- 11.11.2017 00:00
Geçtiğimiz hafta sonu Suudi Arabistan’da 11 Prens, eski-yeni 38 bakan, toplam 49 kişi “yolsuzluk” gerekçesiyle gözaltına alındı. Başında veliaht prens Muhammed bin Faysal’ın bulunduğu operasyonlar için Suudi Başsavcısı’nın, “Bu daha başlangıç”açıklamasına bakılırsa önümüzdeki günlerde ve haftalarda Suudi çok karışacak.
Öncesinden alalım,
Trump, Suudi’yi ziyaret ederek kılıç dansı ile ilk sinyali verdi,
Körfez ülkeleri Katar’a ambargo uyguladı,
Yüz milyarları çok aşan parayla Körfez ülkeleri Amerika’ya silah siparişi verdi,
Katar, ABD ile sıcak ilişkiler kurmanın yollarını aradı,
Trump, İran ile varılan anlaşmayı bozduklarını açıkladı,
Suudi Kralının aynı zamanda veliaht olan oğlu Muhammed Bin Salman “Ilımlı İslam” açıklaması ile sahne aldı.
Lübnan Başbakanı da olan babasını suikastta kaybeden Lübnan Başbakanı oğul Hariri, “İran ve Hizbullah, Lübnan’ı istikrarsızlaştırıyor” ve “Can güvenliğim yok.” diyerek Suudi ziyaretinde iken istifa ettiğini açıkladı. Üstelik istifa sürecinde -Lübnan yetkililerine göre- Başbakan Hariri’nin Suudi Arabistan’da alıkonmuş ve Hariri hâlâ Arabistan’dan çık(a)mıyor.
Yemen’de Husiler Suudi’ye füze attı, Suudi bu füzeyi İran’ın Husilere verdiğini ve bunun savaş sebebi olduğunu açıkladı,
(Burası önemli) İran bölge istikrarı için Türkiye, Mısır, İran ve Suudi Arabistan’ın ortak hareket etmelerinin önemini gündeme getirdi.
İşte tam da İran bu açıklamayı yaptığı saatlerde Suudi Arabistan’da Saray içi operasyon başladı. Saray Operasyonları başladıktan sadece iki gün sonra prenslerden biri “helikopter kazası”nda öldü(rül)dü. Bu olaydan iki gün sonra da Suudi’nin efsanevi Kralı Fahd’ın oğlu -ki Suudi halkı tarafından çok seviliyordu-“korumaları ile Suudi polisi arasında çıkan çatışmada öldürüldü.”
Suudi’de geçtiğimiz Çarşamba günü bu sefer işadamlarına yönelik ikinci dalga operasyon düzenlendi.

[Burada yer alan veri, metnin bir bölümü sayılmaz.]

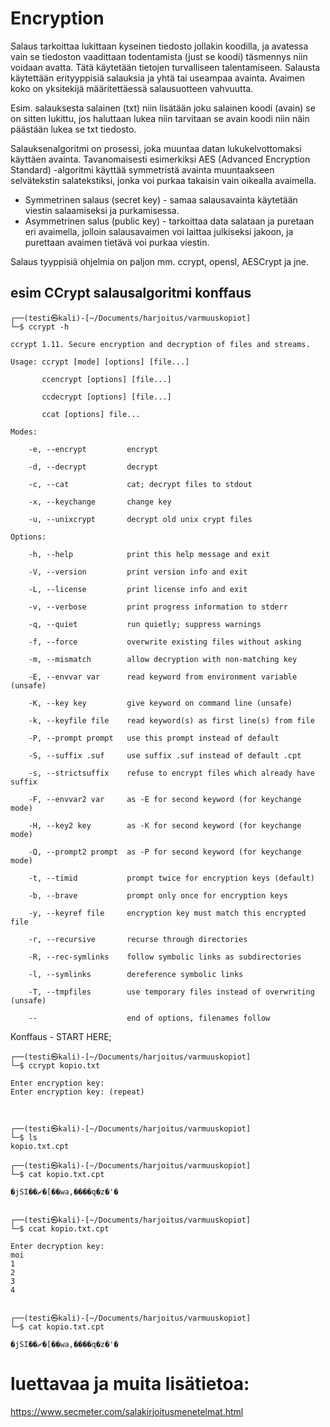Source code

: # Encryption

Salaus tarkoittaa lukittaan kyseinen tiedosto jollakin koodilla, ja avatessa vain se tiedoston vaadittaan todentamista (just se koodi) täsmennys niin voidaan avatta. Tätä käytetään tietojen turvalliseen talentamiseen. Salausta käytettään erityyppisiä salauksia ja yhtä tai useampaa avainta. Avaimen koko on yksitekijä määritettäessä salausuotteen vahvuutta.

Esim. salauksesta salainen (txt) niin lisätään joku salainen koodi (avain) se on sitten lukittu, jos haluttaan lukea niin tarvitaan se avain koodi niin näin päästään lukea se txt tiedosto. 

Salauksenalgoritmi on prosessi, joka muuntaa datan lukukelvottomaksi käyttäen avainta. Tavanomaisesti esimerkiksi AES (Advanced Encryption Standard) -algoritmi käyttää symmetristä avainta muuntaakseen selvätekstin salatekstiksi, jonka voi purkaa takaisin vain oikealla avaimella.

- Symmetrinen salaus (secret key) - samaa salausavainta käytetään viestin salaamiseksi ja purkamisessa.
- Asymmetrinen salus (public key) - tarkoittaa data salataan ja puretaan eri avaimella, jolloin salausavaimen voi laittaa julkiseksi jakoon, ja purettaan avaimen tietävä voi purkaa viestin. 

Salaus tyyppisiä ohjelmia on paljon mm. ccrypt, opensl, AESCrypt ja jne. 

## esim CCrypt salausalgoritmi konffaus

```
┌──(testi㉿kali)-[~/Documents/harjoitus/varmuuskopiot] 
└─$ ccrypt -h                                 

ccrypt 1.11. Secure encryption and decryption of files and streams.

Usage: ccrypt [mode] [options] [file...] 

       ccencrypt [options] [file...] 

       ccdecrypt [options] [file...] 

       ccat [options] file...

Modes: 

    -e, --encrypt         encrypt 

    -d, --decrypt         decrypt 

    -c, --cat             cat; decrypt files to stdout 

    -x, --keychange       change key 

    -u, --unixcrypt       decrypt old unix crypt files 

Options: 

    -h, --help            print this help message and exit 

    -V, --version         print version info and exit 

    -L, --license         print license info and exit 

    -v, --verbose         print progress information to stderr 

    -q, --quiet           run quietly; suppress warnings 

    -f, --force           overwrite existing files without asking 

    -m, --mismatch        allow decryption with non-matching key 

    -E, --envvar var      read keyword from environment variable (unsafe) 

    -K, --key key         give keyword on command line (unsafe) 

    -k, --keyfile file    read keyword(s) as first line(s) from file 

    -P, --prompt prompt   use this prompt instead of default 

    -S, --suffix .suf     use suffix .suf instead of default .cpt 

    -s, --strictsuffix    refuse to encrypt files which already have suffix 

    -F, --envvar2 var     as -E for second keyword (for keychange mode) 

    -H, --key2 key        as -K for second keyword (for keychange mode) 

    -Q, --prompt2 prompt  as -P for second keyword (for keychange mode) 

    -t, --timid           prompt twice for encryption keys (default) 

    -b, --brave           prompt only once for encryption keys 

    -y, --keyref file     encryption key must match this encrypted file 

    -r, --recursive       recurse through directories 

    -R, --rec-symlinks    follow symbolic links as subdirectories 

    -l, --symlinks        dereference symbolic links 

    -T, --tmpfiles        use temporary files instead of overwriting (unsafe) 

    --                    end of options, filenames follow 
```

Konffaus - START HERE;
```
┌──(testi㉿kali)-[~/Documents/harjoitus/varmuuskopiot] 
└─$ ccrypt kopio.txt  

Enter encryption key:  
Enter encryption key: (repeat)  

  

┌──(testi㉿kali)-[~/Documents/harjoitus/varmuuskopiot] 
└─$ ls             
kopio.txt.cpt 

┌──(testi㉿kali)-[~/Documents/harjoitus/varmuuskopiot] 
└─$ cat kopio.txt.cpt  

�jSI��ޗ�[��wa,����q�z�'�                                                                                                     


┌──(testi㉿kali)-[~/Documents/harjoitus/varmuuskopiot] 
└─$ ccat kopio.txt.cpt  

Enter decryption key:  
moi 
1 
2 
3 
4 
                                                                                                                 

┌──(testi㉿kali)-[~/Documents/harjoitus/varmuuskopiot] 
└─$ cat kopio.txt.cpt  

�jSI��ޗ�[��wa,����q�z�'�                                                                                                                             

```

# luettavaa ja muita lisätietoa:

https://www.secmeter.com/salakirjoitusmenetelmat.html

Anladığımız o ki bir süre daha Suudi Arabistan’da tutuklamalar da, suikastlar da devam edecek.
xxx
ABD, bölgede tam hâkimiyet, İsrail için tam güvenlik, petrol için tam kontrol istiyor. Bunun için ahlaki ve insani hiçbir ilke tanımadığını tecrübelerden biliyoruz. Irak’ı “kimyasal ve nükleer silah bulunduruyor” yalanıyla işgal eden, bu işgal sürecinde milyonlarca insanı katleden ABD hiçbir ilke tanımadığını bir kez daha göstermişti. Afganistan’ı anlatmama gerek yok.
Amerika bölgede tam hegemonya için hem Türkiye ile hem İran ile hesaplaşmak istiyor, bunu ilk Türkiye üzerinden denemek istedi, lakin Türkiye basiretli davrandı ve oyuna gelmedi. İsrail’in tam güvenliği için Amerika, Suudi üzerinden Şii-Sünni savaşını körüklüyor. Bölgede güçlü devletlerin varlığına tahammül etmeyen Amerika’nın amacına ulaşmak için bölgeyi baştanbaşa ateşe atmaktan çekinmeyeceğini biliyoruz.
Keza, Amerika ve Batı’nın talimatıyla Körfez ülkelerinde tedavülden kalkmış söylemler yeniden tedavüle sokuluyor. Bölgede yeniden“irtica ile mücadele!” seslerinin yükselmesi ve Suudi veliaht prensi tarafından dillendirilen “ılımlı İslam” projesi bölgedeki Müslüman halka ağır bedeller ödetmesini beraberinde getirecek tehlikeyi haber veriyor. Fransa Cumhurbaşkanı’nın BAE ziyaretinde “irtica” telaffuzu bu tehlikeli sürecin başlangıcı olarak değerlendirilmelidir.
Önümüzdeki süreçte hem İran ve Katar, hem de Filistin halkının bu suçlama ile ablukaya alınacağını öngörmek kehanetten öte bir projedir. Türkiye ilgili ne düşündüklerini ise son bir yıl içinde defaatle yazmıştık.
Uzakdoğu turunda olan Trump, Çin seyahatinde 350 milyar dolarlık anlaşmaya imza atarak Çin’in bölge ile ilgilenmesinin önüne geçti. Rusya’yı da ablukaya alma planları olan Amerika’nın bölgede inisiyatifi ele geçirmesine Putin yönetiminin ne ile ve nasıl cevap vereceği cevabını arayan bir başka soru.
Bölge artık uzun süre rahat yüzü görmeyecek, Türkiye kenetlenerek, kırgınlıkları bir tarafa bırakarak gelecek olan büyük felaketten kazançlı çıkmaya bakmalıdır.